This past weekend was the third annual Cockrell Girls' 4th of July Bash and with a house full all weekend, it truly lived up to its name. We started off the weekend with the pre-parties with my family and friends heading to the Square for the Street Dance.  In between events, we spent lots of time at the pool, cooking, eating, laughing, and re-telling stories over and over like Southerners do.  Then on Monday, our home and sidewalk welcomed a party of 24.  We again cooked, ate, laughed, dodged the monsoon of rain outside, and created memories for more stories to tell (and re-tell) later.

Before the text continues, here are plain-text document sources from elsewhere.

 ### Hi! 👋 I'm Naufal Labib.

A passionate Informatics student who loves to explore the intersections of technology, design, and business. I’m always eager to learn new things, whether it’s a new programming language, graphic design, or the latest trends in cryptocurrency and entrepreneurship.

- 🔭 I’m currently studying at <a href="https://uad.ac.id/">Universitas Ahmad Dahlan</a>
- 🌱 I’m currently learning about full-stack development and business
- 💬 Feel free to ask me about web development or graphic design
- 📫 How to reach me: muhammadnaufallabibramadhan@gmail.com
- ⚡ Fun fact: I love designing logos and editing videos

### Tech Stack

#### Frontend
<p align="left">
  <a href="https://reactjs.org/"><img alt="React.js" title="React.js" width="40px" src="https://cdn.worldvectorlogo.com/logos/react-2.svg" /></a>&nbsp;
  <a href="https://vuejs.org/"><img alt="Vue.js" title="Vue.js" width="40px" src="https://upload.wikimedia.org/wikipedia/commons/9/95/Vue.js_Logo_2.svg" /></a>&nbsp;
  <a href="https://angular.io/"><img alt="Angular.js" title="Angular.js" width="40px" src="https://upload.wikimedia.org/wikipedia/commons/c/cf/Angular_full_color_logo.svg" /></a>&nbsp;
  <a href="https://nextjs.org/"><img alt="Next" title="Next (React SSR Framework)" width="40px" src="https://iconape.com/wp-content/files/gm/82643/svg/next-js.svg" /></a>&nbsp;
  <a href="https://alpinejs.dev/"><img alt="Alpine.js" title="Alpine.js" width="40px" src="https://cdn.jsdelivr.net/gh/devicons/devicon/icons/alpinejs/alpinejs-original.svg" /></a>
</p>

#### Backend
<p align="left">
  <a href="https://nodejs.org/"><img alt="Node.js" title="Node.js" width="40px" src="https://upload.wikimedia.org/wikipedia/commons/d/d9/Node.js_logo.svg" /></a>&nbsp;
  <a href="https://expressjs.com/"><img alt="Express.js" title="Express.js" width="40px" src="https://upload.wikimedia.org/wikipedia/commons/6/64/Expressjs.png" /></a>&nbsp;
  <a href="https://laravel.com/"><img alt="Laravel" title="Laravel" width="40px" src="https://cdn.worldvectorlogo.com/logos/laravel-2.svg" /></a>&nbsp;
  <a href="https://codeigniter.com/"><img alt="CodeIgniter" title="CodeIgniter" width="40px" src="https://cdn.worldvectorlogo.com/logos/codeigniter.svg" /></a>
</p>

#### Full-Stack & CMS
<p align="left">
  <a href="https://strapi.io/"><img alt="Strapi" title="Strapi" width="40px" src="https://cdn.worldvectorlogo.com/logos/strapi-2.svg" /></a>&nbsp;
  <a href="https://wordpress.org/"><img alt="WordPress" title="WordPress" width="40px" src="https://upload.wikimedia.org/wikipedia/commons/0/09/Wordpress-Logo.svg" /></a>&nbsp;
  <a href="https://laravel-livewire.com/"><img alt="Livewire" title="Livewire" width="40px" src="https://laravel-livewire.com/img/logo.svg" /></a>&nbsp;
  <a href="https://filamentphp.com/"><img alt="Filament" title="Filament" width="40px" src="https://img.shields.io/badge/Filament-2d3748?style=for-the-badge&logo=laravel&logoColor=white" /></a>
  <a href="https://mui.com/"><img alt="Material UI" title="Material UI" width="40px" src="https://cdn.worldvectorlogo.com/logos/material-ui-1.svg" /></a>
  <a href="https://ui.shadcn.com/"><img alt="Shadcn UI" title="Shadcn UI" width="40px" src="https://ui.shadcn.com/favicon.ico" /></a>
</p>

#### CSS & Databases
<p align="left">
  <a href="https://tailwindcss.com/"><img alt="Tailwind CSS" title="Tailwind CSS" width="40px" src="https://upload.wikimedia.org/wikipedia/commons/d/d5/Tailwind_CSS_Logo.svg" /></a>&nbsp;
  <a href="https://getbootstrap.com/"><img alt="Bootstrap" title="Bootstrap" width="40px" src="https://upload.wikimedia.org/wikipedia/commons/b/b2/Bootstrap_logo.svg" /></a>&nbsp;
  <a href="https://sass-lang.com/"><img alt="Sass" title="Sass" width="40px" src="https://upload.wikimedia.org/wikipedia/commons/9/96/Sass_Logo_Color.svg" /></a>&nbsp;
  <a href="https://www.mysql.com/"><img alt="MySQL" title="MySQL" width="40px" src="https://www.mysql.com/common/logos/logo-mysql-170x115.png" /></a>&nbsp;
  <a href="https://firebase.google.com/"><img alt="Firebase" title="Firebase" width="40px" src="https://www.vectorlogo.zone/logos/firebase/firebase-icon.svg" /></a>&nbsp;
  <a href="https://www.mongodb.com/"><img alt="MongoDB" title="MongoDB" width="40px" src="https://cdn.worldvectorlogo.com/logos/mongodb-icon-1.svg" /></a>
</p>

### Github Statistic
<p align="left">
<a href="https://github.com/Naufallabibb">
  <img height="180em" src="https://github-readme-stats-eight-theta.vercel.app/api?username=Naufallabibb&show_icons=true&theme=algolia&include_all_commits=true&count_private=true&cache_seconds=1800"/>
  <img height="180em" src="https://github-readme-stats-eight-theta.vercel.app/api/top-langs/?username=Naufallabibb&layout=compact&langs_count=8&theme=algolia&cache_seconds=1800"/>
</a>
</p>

4 Lessons I Learned During the 4th
4. A little or a lot of rain doesn't stop a party especially when the party has tents and laughter with good food waiting inside!

3. Give people a few drinks and party karaoke is born!

2. We live in an amazing country.  This weekend during many deep, philosophical conversations over wine, the topic would turn to current events or my favorite, politics!  In these friendly debates of various opinions we all agreed several times that our country is not perfect but it is a beautiful one and we are so fortunate to get to live here.

1. And most importantly, in my amazing country, I am incredibly blessed with countless family and friends. I am so happy that I got to celebrate another great 4th with so many of you!

Jessi, Jimmy, and Mom on the way to The Square

Me with my love on the way to the street dance

Pool Days!

Supplier of party karaoke

Party-goers Billy with grandson, Jackson

My beautiful mother laughing

One of many deep conversations

Party karaoke

Sweet friends

Being typical us...silly

Homemade ice cream!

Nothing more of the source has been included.